Import quotas are a form of protectionism. An import quota fixes the quantity of a particular good that foreign producers may bring into a country over a specific period, usually a year. The U.S. government imposes quotas to protect domestic industries from foreign competition. Import quotas are usually justified as a means of protecting workers who otherwise might be laid off. They also can raise prices for the consumer by reducing the amount of cheaper, foreign-made goods imported and thus reducing competition for domestic industries of the same goods.
The GENERAL AGREEMENT ON TARIFFS AND TRADE (GATT) (61 Stat. A3, T.I.A.S. No. 1700, 55 U.N.T.S. 187), which was opened for signatures on October 30, 1947, is the principal international multilateral agreement regulating world trade. GATT members were required to sign the Protocol of Provisions Application of the General Agreement on Tariffs and Trades (61 Stat. A2051, T.I.A.S. No. 1700, 55 U.N.T.S. 308). The Protocol of Provisions set forth the rules governing GATT and it also governs import quotas. This agreement became effective January 1, 1948, and the United States is still bound by it. GATT has been renegotiated seven times since its inception; the most recent version became effective July 1, 1995, with 123 signatories.

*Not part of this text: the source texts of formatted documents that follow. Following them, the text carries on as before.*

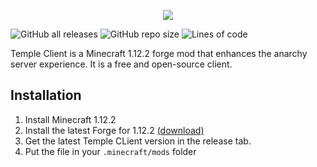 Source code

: <p align="center">
  <img src="https://github.com/PhilipPanda/Temple-Client/blob/main/github/images/logo.png">
</p>

![GitHub all releases](https://img.shields.io/github/downloads/PhilipPanda/Temple-Client/total?color=seagreen)
![GitHub repo size](https://img.shields.io/github/repo-size/PhilipPanda/Temple-Client)
![Lines of code](https://img.shields.io/tokei/lines/github/PhilipPanda/Temple-Client?color=lightcoral&label=lines%20of%20code)

Temple Client is a Minecraft 1.12.2 forge mod that enhances the anarchy server experience. 
It is a free and open-source client.

## Installation
1. Install Minecraft 1.12.2
2. Install the latest Forge for 1.12.2 [(download)](https://files.minecraftforge.net/net/minecraftforge/forge/index_1.12.2.html)
3. Get the latest Temple CLient version in the release tab.
4. Put the file in your `.minecraft/mods` folder


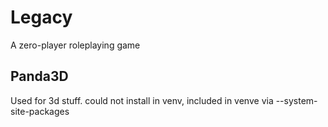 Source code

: # Legacy
A zero-player roleplaying game


## Panda3D
Used for 3d stuff.
could not install in venv, included in venve via --system-site-packages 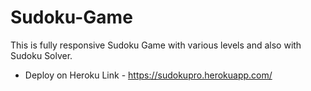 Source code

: # Sudoku-Game
This is fully responsive Sudoku Game with various levels and also with Sudoku Solver.

- Deploy on Heroku
Link - https://sudokupro.herokuapp.com/
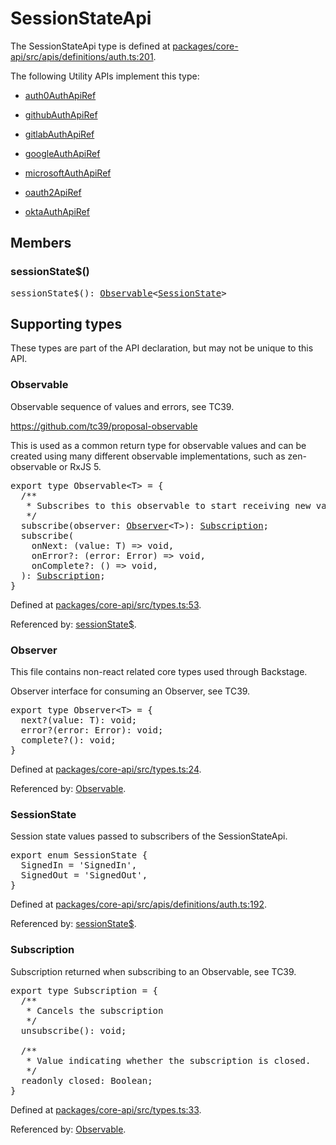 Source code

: # SessionStateApi

The SessionStateApi type is defined at
[packages/core-api/src/apis/definitions/auth.ts:201](https://github.com/backstage/backstage/blob/82d329555c16af46db9b4e5cd2f44a3cc006a52e/packages/core-api/src/apis/definitions/auth.ts#L201).

The following Utility APIs implement this type:

- [auth0AuthApiRef](./README.md#auth0auth)

- [githubAuthApiRef](./README.md#githubauth)

- [gitlabAuthApiRef](./README.md#gitlabauth)

- [googleAuthApiRef](./README.md#googleauth)

- [microsoftAuthApiRef](./README.md#microsoftauth)

- [oauth2ApiRef](./README.md#oauth2)

- [oktaAuthApiRef](./README.md#oktaauth)

## Members

### sessionState\$()

<pre>
sessionState$(): <a href="#observable">Observable</a>&lt;<a href="#sessionstate">SessionState</a>&gt;
</pre>

## Supporting types

These types are part of the API declaration, but may not be unique to this API.

### Observable

Observable sequence of values and errors, see TC39.

https://github.com/tc39/proposal-observable

This is used as a common return type for observable values and can be created
using many different observable implementations, such as zen-observable or
RxJS 5.

<pre>
export type Observable&lt;T&gt; = {
  /**
   * Subscribes to this observable to start receiving new values.
   */
  subscribe(observer: <a href="#observer">Observer</a>&lt;T&gt;): <a href="#subscription">Subscription</a>;
  subscribe(
    onNext: (value: T) =&gt; void,
    onError?: (error: Error) =&gt; void,
    onComplete?: () =&gt; void,
  ): <a href="#subscription">Subscription</a>;
}
</pre>

Defined at
[packages/core-api/src/types.ts:53](https://github.com/backstage/backstage/blob/82d329555c16af46db9b4e5cd2f44a3cc006a52e/packages/core-api/src/types.ts#L53).

Referenced by: [sessionState\$](#sessionstate).

### Observer

This file contains non-react related core types used through Backstage.

Observer interface for consuming an Observer, see TC39.

<pre>
export type Observer&lt;T&gt; = {
  next?(value: T): void;
  error?(error: Error): void;
  complete?(): void;
}
</pre>

Defined at
[packages/core-api/src/types.ts:24](https://github.com/backstage/backstage/blob/82d329555c16af46db9b4e5cd2f44a3cc006a52e/packages/core-api/src/types.ts#L24).

Referenced by: [Observable](#observable).

### SessionState

Session state values passed to subscribers of the SessionStateApi.

<pre>
export enum SessionState {
  SignedIn = 'SignedIn',
  SignedOut = 'SignedOut',
}
</pre>

Defined at
[packages/core-api/src/apis/definitions/auth.ts:192](https://github.com/backstage/backstage/blob/82d329555c16af46db9b4e5cd2f44a3cc006a52e/packages/core-api/src/apis/definitions/auth.ts#L192).

Referenced by: [sessionState\$](#sessionstate).

### Subscription

Subscription returned when subscribing to an Observable, see TC39.

<pre>
export type Subscription = {
  /**
   * Cancels the subscription
   */
  unsubscribe(): void;

  /**
   * Value indicating whether the subscription is closed.
   */
  readonly closed: Boolean;
}
</pre>

Defined at
[packages/core-api/src/types.ts:33](https://github.com/backstage/backstage/blob/82d329555c16af46db9b4e5cd2f44a3cc006a52e/packages/core-api/src/types.ts#L33).

Referenced by: [Observable](#observable).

Import quotas once played a much greater role in global trade, but the 1995 renegotiation of GATT has made it increasingly difficult for a country to introduce them. Nations can no longer impose temporary quotas to offset surges in imports from foreign markets. Furthermore, an import quota that is introduced to protect a domestic industry from foreign imports is limited to at least the average import of the same goods over the last three years. In addition, the 1995 GATT agreement identifies the country of an import's origin in order to prevent countries from exporting goods to another nation through a third nation that does not have the same import quotas. GATT also requires that all import quota trade barriers be converted into tariff equivalents. Therefore, although a nation cannot seek to deter trade by imposing ARBITRARY import quotas, it may increase the tariffs associated with a particular import.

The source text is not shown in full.